No RCT has tested glutathione supplementation specifically in Hashimoto's patients measuring thyroid antibody titers as a primary endpoint. A 2020 trial by Rostami et al. (N=42) showed that selenium supplementation (200 mcg/day) in Hashimoto's patients reduced TPO antibody titers by 55.5% at 6 months [11]. Since selenium's antioxidant action operates partly through the glutathione peroxidase pathway, this provides indirect support for the concept. But indirect is not the same as proven.

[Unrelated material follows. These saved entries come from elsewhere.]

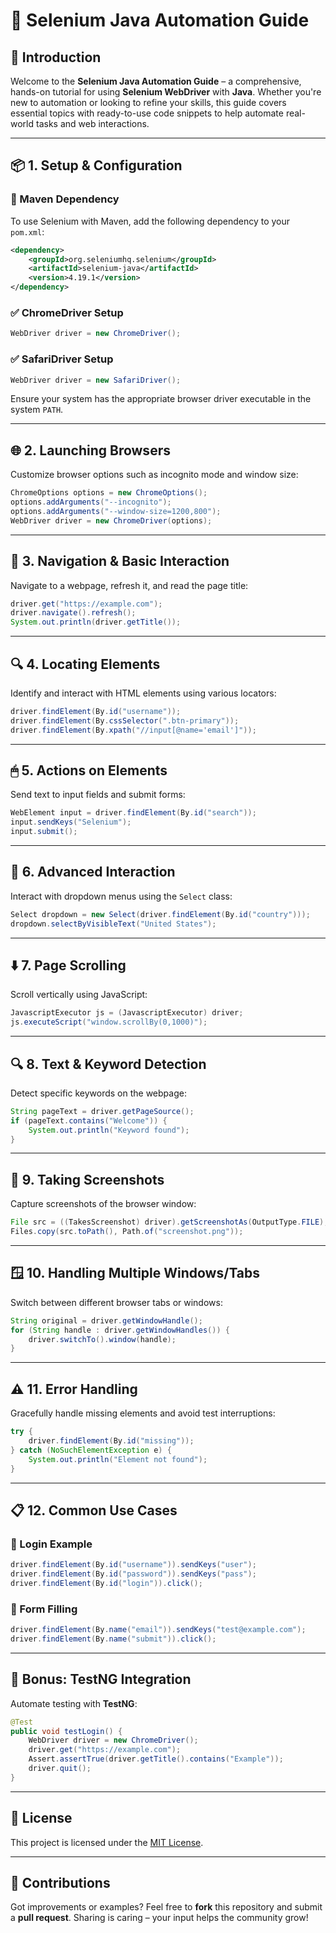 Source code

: # 🧪 Selenium Java Automation Guide

## 🚀 Introduction
Welcome to the **Selenium Java Automation Guide** – a comprehensive, hands-on tutorial for using **Selenium WebDriver** with **Java**. Whether you're new to automation or looking to refine your skills, this guide covers essential topics with ready-to-use code snippets to help automate real-world tasks and web interactions.

---

## 📦 1. Setup & Configuration

### 🔧 Maven Dependency

To use Selenium with Maven, add the following dependency to your `pom.xml`:

```xml
<dependency>
    <groupId>org.seleniumhq.selenium</groupId>
    <artifactId>selenium-java</artifactId>
    <version>4.19.1</version>
</dependency>
```

### ✅ ChromeDriver Setup

```java
WebDriver driver = new ChromeDriver();
```

### ✅ SafariDriver Setup

```java
WebDriver driver = new SafariDriver();
```

Ensure your system has the appropriate browser driver executable in the system `PATH`.

---

## 🌐 2. Launching Browsers

Customize browser options such as incognito mode and window size:

```java
ChromeOptions options = new ChromeOptions();
options.addArguments("--incognito");
options.addArguments("--window-size=1200,800");
WebDriver driver = new ChromeDriver(options);
```

---

## 📍 3. Navigation & Basic Interaction

Navigate to a webpage, refresh it, and read the page title:

```java
driver.get("https://example.com");
driver.navigate().refresh();
System.out.println(driver.getTitle());
```

---

## 🔍 4. Locating Elements

Identify and interact with HTML elements using various locators:

```java
driver.findElement(By.id("username"));
driver.findElement(By.cssSelector(".btn-primary"));
driver.findElement(By.xpath("//input[@name='email']"));
```

---

## 🖱 5. Actions on Elements

Send text to input fields and submit forms:

```java
WebElement input = driver.findElement(By.id("search"));
input.sendKeys("Selenium");
input.submit();
```

---

## 🧠 6. Advanced Interaction

Interact with dropdown menus using the `Select` class:

```java
Select dropdown = new Select(driver.findElement(By.id("country")));
dropdown.selectByVisibleText("United States");
```

---

## ⬇️ 7. Page Scrolling

Scroll vertically using JavaScript:

```java
JavascriptExecutor js = (JavascriptExecutor) driver;
js.executeScript("window.scrollBy(0,1000)");
```

---

## 🔍 8. Text & Keyword Detection

Detect specific keywords on the webpage:

```java
String pageText = driver.getPageSource();
if (pageText.contains("Welcome")) {
    System.out.println("Keyword found");
}
```

---

## 📸 9. Taking Screenshots

Capture screenshots of the browser window:

```java
File src = ((TakesScreenshot) driver).getScreenshotAs(OutputType.FILE);
Files.copy(src.toPath(), Path.of("screenshot.png"));
```

---

## 🪟 10. Handling Multiple Windows/Tabs

Switch between different browser tabs or windows:

```java
String original = driver.getWindowHandle();
for (String handle : driver.getWindowHandles()) {
    driver.switchTo().window(handle);
}
```

---

## ⚠️ 11. Error Handling

Gracefully handle missing elements and avoid test interruptions:

```java
try {
    driver.findElement(By.id("missing"));
} catch (NoSuchElementException e) {
    System.out.println("Element not found");
}
```

---

## 📋 12. Common Use Cases

### 🔐 Login Example

```java
driver.findElement(By.id("username")).sendKeys("user");
driver.findElement(By.id("password")).sendKeys("pass");
driver.findElement(By.id("login")).click();
```

### 📝 Form Filling

```java
driver.findElement(By.name("email")).sendKeys("test@example.com");
driver.findElement(By.name("submit")).click();
```

---

## 🧪 Bonus: TestNG Integration

Automate testing with **TestNG**:

```java
@Test
public void testLogin() {
    WebDriver driver = new ChromeDriver();
    driver.get("https://example.com");
    Assert.assertTrue(driver.getTitle().contains("Example"));
    driver.quit();
}
```

---

## 📄 License

This project is licensed under the [MIT License](https://opensource.org/licenses/MIT).

---

## 🤝 Contributions

Got improvements or examples? Feel free to **fork** this repository and submit a **pull request**. Sharing is caring – your input helps the community grow!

The N-Acetylcysteine Bridge
N-acetylcysteine (NAC), a glutathione precursor, has somewhat more clinical data in the thyroid space. A 2021 pilot study by Sîrbu et al. Found that NAC supplementation improved oxidative stress markers in patients with subclinical hypothyroidism [12]. NAC raises intracellular glutathione by providing cysteine, the rate-limiting amino acid for GSH synthesis. This suggests that raising glutathione levels in hypothyroid patients is at minimum safe and possibly beneficial, but the data remain preliminary.

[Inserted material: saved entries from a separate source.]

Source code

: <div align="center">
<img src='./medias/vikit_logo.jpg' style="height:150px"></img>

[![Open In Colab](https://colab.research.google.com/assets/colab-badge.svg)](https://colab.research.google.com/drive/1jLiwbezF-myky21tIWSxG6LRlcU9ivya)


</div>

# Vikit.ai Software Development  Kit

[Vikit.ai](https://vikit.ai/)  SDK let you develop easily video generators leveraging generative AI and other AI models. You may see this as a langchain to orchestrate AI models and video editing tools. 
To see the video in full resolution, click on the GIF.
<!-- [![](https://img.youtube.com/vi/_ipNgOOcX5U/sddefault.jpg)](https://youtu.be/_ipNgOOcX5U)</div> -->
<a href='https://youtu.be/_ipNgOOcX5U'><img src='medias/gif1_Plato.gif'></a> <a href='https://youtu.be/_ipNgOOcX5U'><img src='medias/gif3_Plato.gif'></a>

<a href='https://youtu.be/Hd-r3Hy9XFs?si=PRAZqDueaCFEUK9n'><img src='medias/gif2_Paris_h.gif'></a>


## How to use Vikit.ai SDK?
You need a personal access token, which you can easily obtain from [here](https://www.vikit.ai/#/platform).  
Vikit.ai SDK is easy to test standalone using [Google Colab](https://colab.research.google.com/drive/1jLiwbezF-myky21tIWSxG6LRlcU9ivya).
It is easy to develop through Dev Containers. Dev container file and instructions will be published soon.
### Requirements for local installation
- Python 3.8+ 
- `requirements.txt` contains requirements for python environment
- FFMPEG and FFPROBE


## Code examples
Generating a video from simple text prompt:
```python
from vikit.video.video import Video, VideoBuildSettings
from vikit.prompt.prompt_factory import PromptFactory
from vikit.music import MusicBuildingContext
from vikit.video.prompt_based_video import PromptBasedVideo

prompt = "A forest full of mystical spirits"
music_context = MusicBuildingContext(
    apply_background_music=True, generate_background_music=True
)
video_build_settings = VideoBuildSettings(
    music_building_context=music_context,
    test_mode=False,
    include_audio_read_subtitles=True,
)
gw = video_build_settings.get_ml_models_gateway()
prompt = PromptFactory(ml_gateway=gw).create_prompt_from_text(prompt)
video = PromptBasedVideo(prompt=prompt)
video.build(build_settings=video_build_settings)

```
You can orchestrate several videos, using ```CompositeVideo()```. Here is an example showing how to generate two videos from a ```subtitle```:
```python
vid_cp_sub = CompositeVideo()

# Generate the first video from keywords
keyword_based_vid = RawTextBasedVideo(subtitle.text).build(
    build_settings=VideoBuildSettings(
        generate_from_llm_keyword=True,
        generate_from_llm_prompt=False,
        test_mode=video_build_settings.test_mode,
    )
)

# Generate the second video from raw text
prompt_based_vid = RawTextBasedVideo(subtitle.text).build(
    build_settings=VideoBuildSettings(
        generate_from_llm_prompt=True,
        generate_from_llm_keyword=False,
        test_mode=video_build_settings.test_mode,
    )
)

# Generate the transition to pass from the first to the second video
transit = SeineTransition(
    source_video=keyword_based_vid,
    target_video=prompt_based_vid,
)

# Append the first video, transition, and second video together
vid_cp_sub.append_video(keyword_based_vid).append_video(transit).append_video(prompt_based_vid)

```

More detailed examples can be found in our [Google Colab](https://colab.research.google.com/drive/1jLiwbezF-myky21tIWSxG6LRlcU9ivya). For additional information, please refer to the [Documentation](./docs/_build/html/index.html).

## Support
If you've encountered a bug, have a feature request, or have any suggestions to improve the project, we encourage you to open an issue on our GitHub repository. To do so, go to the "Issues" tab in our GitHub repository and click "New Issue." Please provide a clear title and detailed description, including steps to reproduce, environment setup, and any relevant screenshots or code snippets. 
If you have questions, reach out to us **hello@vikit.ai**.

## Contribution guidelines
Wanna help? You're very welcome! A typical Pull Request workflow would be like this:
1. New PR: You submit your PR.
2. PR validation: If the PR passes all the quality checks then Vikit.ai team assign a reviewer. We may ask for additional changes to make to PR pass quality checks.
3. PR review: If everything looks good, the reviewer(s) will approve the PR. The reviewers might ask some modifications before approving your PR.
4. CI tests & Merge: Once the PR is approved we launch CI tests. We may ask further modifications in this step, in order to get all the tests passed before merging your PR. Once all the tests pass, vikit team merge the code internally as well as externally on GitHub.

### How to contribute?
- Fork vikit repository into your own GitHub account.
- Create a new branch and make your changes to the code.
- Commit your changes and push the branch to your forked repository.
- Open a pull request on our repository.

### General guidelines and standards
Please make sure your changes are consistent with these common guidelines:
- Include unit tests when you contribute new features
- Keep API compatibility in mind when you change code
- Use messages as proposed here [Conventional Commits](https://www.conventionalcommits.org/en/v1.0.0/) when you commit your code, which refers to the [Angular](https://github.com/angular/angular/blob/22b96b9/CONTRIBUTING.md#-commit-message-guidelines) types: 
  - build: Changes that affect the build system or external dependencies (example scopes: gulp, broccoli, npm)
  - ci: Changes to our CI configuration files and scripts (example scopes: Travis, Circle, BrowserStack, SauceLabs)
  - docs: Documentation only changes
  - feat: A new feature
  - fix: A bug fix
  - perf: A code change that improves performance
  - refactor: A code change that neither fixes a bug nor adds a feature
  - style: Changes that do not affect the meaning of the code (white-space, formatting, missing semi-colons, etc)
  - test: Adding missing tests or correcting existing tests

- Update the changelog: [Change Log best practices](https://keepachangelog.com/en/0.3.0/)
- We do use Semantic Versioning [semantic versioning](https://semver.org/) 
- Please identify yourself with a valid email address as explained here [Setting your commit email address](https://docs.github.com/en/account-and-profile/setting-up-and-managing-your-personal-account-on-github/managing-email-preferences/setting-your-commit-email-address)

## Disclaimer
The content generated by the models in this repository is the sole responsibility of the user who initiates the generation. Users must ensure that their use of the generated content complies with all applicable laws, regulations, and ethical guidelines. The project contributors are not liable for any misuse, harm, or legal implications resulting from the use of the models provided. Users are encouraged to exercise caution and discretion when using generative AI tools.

Monitoring Protocol When Combining Both
A structured monitoring approach removes guesswork and catches any unexpected shifts early.

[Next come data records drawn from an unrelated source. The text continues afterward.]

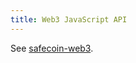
```yaml
---
title: Web3 JavaScript API
---
```


See [safecoin-web3](https://solana-labs.github.io/safecoin-web3.js/).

Baseline Labs Before Adding Glutathione
Before starting glutathione, confirm recent thyroid labs (within 4 to 6 weeks): TSH, free T3, free T4. If these are stable on the current liothyronine dose, you have a clean comparator.
Follow-Up at 6 to 8 Weeks
Recheck TSH and free T3 at 6 to 8 weeks after initiating glutathione. A shift in free T3 greater than 20% from baseline, or a TSH move outside the reference range, warrants reassessment. In most cases, no change will be observed. The 2018 ATA guideline on hypothyroidism management recommends the same 6-to-8-week recheck interval after any change in thyroid medication or any new medication that could affect thyroid hormone levels [8].
Symptoms to Watch
Report these to your prescriber promptly: new or worsening palpitations, tremor, heat intolerance, or anxiety (signs of excess T3 effect), or fatigue, constipation, and cold intolerance (signs of insufficient T3). These symptoms could reflect a change in thyroid hormone metabolism, though they are also common at baseline in thyroid patients.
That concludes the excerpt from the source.